Diagenetic controls on the quality of shallow marine sandstones: An example from the Cambro-Ordovician Saq Formation, central Saudi Arabia

The Saq Formation is the most important Paleozoic aquifer in central and northern Saudi Arabia. However, owing to the continued depletion of the aquifers and the great depths to which the aquifers are buried in undrilled/underexplored regions, the aquifers porosity and permeability are increasingly becoming an issue of concern. Here, we employed thin-section petrography, petrophysical measurements, X-ray diffraction and scanning electron microscopic analyses, and fluid inclusion microthermometry to investigate the composition and diagenetic evolution of the Saq sandstones. The results of this study indicate that the sandstones are mainly quartz arenite in composition, mostly well sorted, and ranged in grain size from silt to coarse-grained sandstones.

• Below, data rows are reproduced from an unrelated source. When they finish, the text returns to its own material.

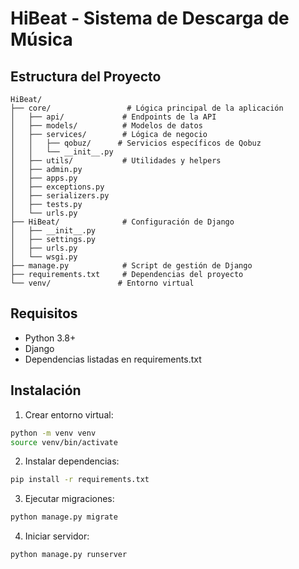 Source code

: # HiBeat - Sistema de Descarga de Música

## Estructura del Proyecto

```
HiBeat/
├── core/                 # Lógica principal de la aplicación
│   ├── api/             # Endpoints de la API
│   ├── models/          # Modelos de datos
│   ├── services/        # Lógica de negocio
│   │   ├── qobuz/      # Servicios específicos de Qobuz
│   │   └── __init__.py
│   ├── utils/           # Utilidades y helpers
│   ├── admin.py
│   ├── apps.py
│   ├── exceptions.py
│   ├── serializers.py
│   ├── tests.py
│   └── urls.py
├── HiBeat/              # Configuración de Django
│   ├── __init__.py
│   ├── settings.py
│   ├── urls.py
│   └── wsgi.py
├── manage.py            # Script de gestión de Django
├── requirements.txt     # Dependencias del proyecto
└── venv/               # Entorno virtual
```

## Requisitos

- Python 3.8+
- Django
- Dependencias listadas en requirements.txt

## Instalación

1. Crear entorno virtual:
```bash
python -m venv venv
source venv/bin/activate
```

2. Instalar dependencias:
```bash
pip install -r requirements.txt
```

3. Ejecutar migraciones:
```bash
python manage.py migrate
```

4. Iniciar servidor:
```bash
python manage.py runserver
```
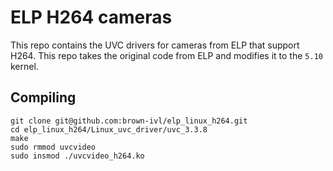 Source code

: # ELP H264 cameras

This repo contains the UVC drivers for cameras from ELP that support H264. This repo takes the original code from ELP and modifies it to the `5.10` kernel.

## Compiling

```
git clone git@github.com:brown-ivl/elp_linux_h264.git 
cd elp_linux_h264/Linux_uvc_driver/uvc_3.3.8
make
sudo rmmod uvcvideo
sudo insmod ./uvcvideo_h264.ko
```  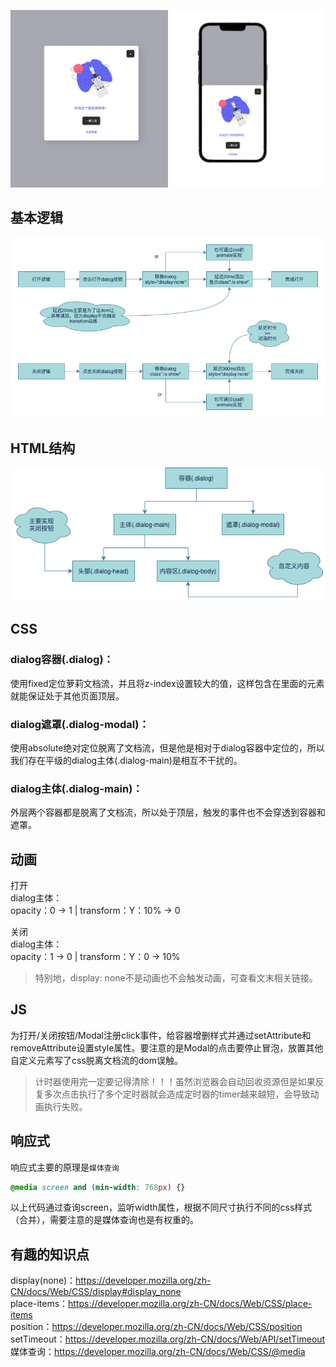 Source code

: ![logic](./doc/dialog-preview.jpg)

## 基本逻辑
![logic](./doc/dialog-logic.png)

## HTML结构
![logic](./doc/dialog-html.png)

## CSS
### dialog容器(.dialog)：  
使用fixed定位萝莉文档流，并且将z-index设置较大的值，这样包含在里面的元素就能保证处于其他页面顶层。  

### dialog遮罩(.dialog-modal)：  
使用absolute绝对定位脱离了文档流，但是他是相对于dialog容器中定位的，所以我们存在平级的dialog主体(.dialog-main)是相互不干扰的。  

### dialog主体(.dialog-main)：  
外层两个容器都是脱离了文档流，所以处于顶层，触发的事件也不会穿透到容器和遮罩。

## 动画
打开  
dialog主体：  
opacity：0 -> 1 | transform：Y：10% -> 0

关闭  
dialog主体：  
opacity：1 -> 0 | transform：Y：0 -> 10%
> 特别地，display: none不是动画也不会触发动画，可查看文末相关链接。

## JS
为打开/关闭按钮/Modal注册click事件，给容器增删样式并通过setAttribute和removeAttribute设置style属性。要注意的是Modal的点击要停止冒泡，放置其他自定义元素写了css脱离文档流的dom误触。
> 计时器使用完一定要记得清除！！！虽然浏览器会自动回收资源但是如果反复多次点击执行了多个定时器就会造成定时器的timer越来越短，会导致动画执行失败。

## 响应式
响应式主要的原理是`媒体查询`
```css
@media screen and (min-width: 768px) {}
```
以上代码通过查询screen，监听width属性，根据不同尺寸执行不同的css样式（合并），需要注意的是媒体查询也是有权重的。

## 有趣的知识点
display(none)：https://developer.mozilla.org/zh-CN/docs/Web/CSS/display#display_none  
place-items：https://developer.mozilla.org/zh-CN/docs/Web/CSS/place-items  
position：https://developer.mozilla.org/zh-CN/docs/Web/CSS/position  
setTimeout：https://developer.mozilla.org/zh-CN/docs/Web/API/setTimeout  
媒体查询：https://developer.mozilla.org/zh-CN/docs/Web/CSS/@media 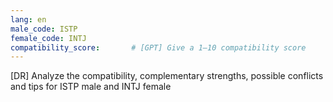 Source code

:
 ```yaml
---
lang: en
male_code: ISTP
female_code: INTJ
compatibility_score:       # [GPT] Give a 1–10 compatibility score
---
```


[DR] Analyze the compatibility, complementary strengths, possible conflicts and tips for ISTP male and INTJ female

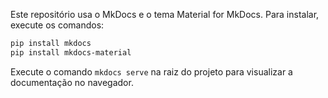 Este repositório usa o MkDocs e o tema Material for MkDocs. Para instalar, execute os comandos:

```bash
pip install mkdocs
pip install mkdocs-material
```

Execute o comando `mkdocs serve` na raiz do projeto para visualizar a documentação no navegador.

We observed three diagenetic stages (early, middle, and late) that impacted the porosity evolution of the Saq sandstones. Mechanical compaction, formation of authigenic kaolinite, and infiltration of smectitic clays occurred during early shallow burial diagenesis. The middle (deep-burial) diagenesis was dominated by mechanical and chemical compaction, formation of authigenic quartz overgrowths, transformation of kaolinite and smectite into illite, and precipitation of late calcite. The late (uplift-related) diagenesis resulted in the formation of authigenic kaolinite, dissolution of the late calcite, and the formation of predominantly pore-filling Fe-oxide (goethite) cement. Fluid inclusion results of this study show that quartz cement mostly formed at temperatures ranging between 151 °C and 175 °C and reached up to 272 °C, with, at least, two phases of overgrowth development. The overall high amounts of rigid grain contents (>65 %), low detrital matrix (<10 %), and coarser grain size have maintained the Saq sandstone quality (average permeability = 2100 mD) despite having been buried to great depths. The findings of this study provide useful insights into the diagenetic evolution of the Saq Formation, which has provided important input data for forward diagenetic modelling of their subsurface equivalent in Saudi Arabia and sandstones of similar depositional settings elsewhere.